Nottata da incubo nella Casa circondariale di Cuneo, dove solo grazie al tempestivo e professionale intervento della Polizia Penitenziaria si è impedito che un detenuto si togliesse la vita.
La notizia arriva dal Sindacato Autonomo Polizia Penitenziaria per voce di Vicente Santilli, segretario regionale: “Questa notte un detenuto italiano si è impiccato in cella con un rudimentale cappio. Sono stati momenti di grande tensione: prontamente il personale di Polizia Penitenziaria è intervenuto per salvargli la vita, slegando il cappio e prestando i primi soccorsi con il massaggio cardiaco praticato dal medico. Il detenuto è stato poi trasportato all’Ospedale cittadino, dove si trova tuttora. Restano ignoti i motivi del gesto.

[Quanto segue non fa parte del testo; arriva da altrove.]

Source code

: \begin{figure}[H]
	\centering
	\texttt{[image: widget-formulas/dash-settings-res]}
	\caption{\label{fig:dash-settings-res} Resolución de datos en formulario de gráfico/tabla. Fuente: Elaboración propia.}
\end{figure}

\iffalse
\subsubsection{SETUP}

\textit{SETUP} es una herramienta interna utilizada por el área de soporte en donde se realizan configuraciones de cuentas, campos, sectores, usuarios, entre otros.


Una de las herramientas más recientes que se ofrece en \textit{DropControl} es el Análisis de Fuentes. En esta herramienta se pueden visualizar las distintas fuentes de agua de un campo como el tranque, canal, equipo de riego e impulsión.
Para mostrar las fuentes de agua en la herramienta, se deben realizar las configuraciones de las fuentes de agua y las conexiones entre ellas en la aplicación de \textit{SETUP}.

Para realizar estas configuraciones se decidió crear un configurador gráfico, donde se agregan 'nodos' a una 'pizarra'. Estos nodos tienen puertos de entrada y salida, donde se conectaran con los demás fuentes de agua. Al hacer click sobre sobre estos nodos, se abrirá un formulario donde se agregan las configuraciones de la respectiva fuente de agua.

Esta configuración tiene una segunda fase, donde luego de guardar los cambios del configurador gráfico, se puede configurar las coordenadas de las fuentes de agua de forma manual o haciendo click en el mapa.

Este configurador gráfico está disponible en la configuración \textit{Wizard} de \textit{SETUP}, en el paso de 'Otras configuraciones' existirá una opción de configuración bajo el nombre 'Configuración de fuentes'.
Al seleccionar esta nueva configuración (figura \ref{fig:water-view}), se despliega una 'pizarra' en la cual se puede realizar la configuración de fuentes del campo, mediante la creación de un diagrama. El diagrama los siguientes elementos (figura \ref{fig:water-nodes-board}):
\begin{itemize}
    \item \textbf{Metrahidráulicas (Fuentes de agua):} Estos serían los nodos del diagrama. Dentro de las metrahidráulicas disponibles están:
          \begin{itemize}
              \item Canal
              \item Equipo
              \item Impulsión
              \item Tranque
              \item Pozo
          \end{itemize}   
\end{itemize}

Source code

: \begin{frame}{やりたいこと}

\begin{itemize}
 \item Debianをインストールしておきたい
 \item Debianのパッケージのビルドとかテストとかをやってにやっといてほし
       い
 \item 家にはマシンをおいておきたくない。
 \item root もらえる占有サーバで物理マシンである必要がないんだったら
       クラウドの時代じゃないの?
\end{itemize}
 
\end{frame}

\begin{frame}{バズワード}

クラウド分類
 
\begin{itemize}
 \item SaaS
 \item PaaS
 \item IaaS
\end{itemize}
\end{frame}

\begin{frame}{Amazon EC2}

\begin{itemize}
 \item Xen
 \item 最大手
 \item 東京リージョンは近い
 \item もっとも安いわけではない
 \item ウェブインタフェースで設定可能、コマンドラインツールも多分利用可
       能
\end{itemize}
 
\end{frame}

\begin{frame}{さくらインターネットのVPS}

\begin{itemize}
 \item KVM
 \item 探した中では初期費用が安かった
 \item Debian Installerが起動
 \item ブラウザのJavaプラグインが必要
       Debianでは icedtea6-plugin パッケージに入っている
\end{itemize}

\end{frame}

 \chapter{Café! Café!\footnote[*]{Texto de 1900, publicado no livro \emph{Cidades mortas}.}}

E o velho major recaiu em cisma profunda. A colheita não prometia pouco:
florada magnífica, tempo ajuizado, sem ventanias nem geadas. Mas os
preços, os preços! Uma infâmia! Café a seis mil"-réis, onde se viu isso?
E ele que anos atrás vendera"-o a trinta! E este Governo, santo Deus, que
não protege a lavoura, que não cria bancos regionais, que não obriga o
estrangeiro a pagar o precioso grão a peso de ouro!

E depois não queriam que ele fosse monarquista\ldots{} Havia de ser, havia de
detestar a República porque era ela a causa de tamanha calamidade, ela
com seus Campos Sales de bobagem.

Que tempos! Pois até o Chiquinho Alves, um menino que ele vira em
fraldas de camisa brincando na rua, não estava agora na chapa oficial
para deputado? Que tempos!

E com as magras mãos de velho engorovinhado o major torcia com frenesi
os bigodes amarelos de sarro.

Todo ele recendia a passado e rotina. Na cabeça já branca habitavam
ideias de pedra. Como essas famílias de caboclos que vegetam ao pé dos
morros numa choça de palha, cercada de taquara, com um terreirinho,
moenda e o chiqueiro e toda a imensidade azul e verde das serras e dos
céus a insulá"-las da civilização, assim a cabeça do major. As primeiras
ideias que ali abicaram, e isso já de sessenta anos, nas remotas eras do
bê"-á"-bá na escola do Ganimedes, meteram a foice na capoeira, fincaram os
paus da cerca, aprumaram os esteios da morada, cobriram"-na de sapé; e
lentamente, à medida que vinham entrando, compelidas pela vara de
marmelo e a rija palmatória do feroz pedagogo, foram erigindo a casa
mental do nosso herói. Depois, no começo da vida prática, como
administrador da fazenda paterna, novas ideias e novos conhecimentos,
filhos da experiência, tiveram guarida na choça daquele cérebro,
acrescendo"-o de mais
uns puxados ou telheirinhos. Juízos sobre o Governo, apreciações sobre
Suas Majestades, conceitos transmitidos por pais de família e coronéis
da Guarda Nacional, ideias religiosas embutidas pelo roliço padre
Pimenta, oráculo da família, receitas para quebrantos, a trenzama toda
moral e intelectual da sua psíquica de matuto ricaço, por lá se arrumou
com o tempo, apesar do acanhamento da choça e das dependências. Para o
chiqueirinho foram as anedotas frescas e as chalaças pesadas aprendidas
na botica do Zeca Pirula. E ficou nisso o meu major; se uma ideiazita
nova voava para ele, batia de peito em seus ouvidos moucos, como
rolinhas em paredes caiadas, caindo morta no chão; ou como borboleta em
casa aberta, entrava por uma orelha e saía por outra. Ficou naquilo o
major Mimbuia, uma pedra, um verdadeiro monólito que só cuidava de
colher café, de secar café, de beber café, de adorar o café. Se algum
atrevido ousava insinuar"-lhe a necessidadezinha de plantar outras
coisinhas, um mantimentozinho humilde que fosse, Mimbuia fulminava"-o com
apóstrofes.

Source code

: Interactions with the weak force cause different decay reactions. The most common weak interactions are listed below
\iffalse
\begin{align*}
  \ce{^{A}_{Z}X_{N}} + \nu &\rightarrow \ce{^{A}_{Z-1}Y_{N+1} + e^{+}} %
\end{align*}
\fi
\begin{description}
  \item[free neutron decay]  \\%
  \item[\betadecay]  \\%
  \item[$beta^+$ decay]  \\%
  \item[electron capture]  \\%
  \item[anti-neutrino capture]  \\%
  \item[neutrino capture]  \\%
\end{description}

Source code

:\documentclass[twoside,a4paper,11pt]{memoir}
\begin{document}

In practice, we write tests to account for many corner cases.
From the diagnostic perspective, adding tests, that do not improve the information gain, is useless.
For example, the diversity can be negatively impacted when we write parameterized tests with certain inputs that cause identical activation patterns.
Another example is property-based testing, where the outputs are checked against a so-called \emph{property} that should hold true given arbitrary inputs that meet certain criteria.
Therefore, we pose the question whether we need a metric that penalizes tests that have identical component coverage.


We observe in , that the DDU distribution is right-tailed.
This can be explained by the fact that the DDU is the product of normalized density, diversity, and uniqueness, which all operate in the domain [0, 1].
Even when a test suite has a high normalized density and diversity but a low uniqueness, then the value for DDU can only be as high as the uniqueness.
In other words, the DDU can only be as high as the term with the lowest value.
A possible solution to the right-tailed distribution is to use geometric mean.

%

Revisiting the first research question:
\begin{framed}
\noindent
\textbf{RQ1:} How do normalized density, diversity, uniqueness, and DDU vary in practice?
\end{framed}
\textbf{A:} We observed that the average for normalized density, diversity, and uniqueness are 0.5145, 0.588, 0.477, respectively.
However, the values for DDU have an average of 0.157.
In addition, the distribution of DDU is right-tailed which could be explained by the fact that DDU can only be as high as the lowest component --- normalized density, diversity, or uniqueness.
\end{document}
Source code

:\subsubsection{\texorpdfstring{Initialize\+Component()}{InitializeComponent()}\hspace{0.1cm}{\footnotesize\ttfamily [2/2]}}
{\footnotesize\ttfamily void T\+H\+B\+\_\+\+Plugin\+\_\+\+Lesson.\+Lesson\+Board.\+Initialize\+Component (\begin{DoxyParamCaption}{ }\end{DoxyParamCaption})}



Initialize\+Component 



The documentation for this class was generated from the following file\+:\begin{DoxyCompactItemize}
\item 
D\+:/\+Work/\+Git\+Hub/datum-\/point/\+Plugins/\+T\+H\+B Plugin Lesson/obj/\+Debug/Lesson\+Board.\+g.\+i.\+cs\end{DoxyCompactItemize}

In ogni caso la scelta di togliersi la vita è originata da uno stato psicologico di disagio. Chi finisce nelle maglie della devianza spesso è porta con sé problemi sociali e familiari”.
Le statistiche
Il segretario generale del SAPPE, Donato Capece, ricorda che “negli ultimi 20 anni le donne e gli uomini della Polizia Penitenziaria hanno sventato, nelle carceri del Paese, più di 24.000 suicidi, impedendo che quasi 195.000 atti di autolesionismo potessero avere brutte conseguenze”.
E richiama un pronunciamento del Comitato nazionale per la Bioetica che sul suicidio in carcere aveva sottolineato come esso “costituisca solo un aspetto di quella più ampia e complessa crisi di identità che il carcere determina, alterando i rapporti e le relazioni, disgregando le prospettive esistenziali, affievolendo progetti e speranze. La via più netta e radicale per eliminare tutti questi disagi sarebbe quella di un ripensamento complessivo della funzione della pena e, al suo interno, del ruolo del carcere. Proprio il suicidio è spesso la causa più comune di morte nelle carceri. Gli istituti penitenziari hanno l’obbligo di preservare la salute e la sicurezza dei detenuti, e l’Italia è certamente all’avanguardia per quanto concerne la normativa finalizzata a prevenire questi gravi eventi. Ma il suicidio di un detenuto rappresenta un forte stress per il personale di polizia e per gli altri detenuti”.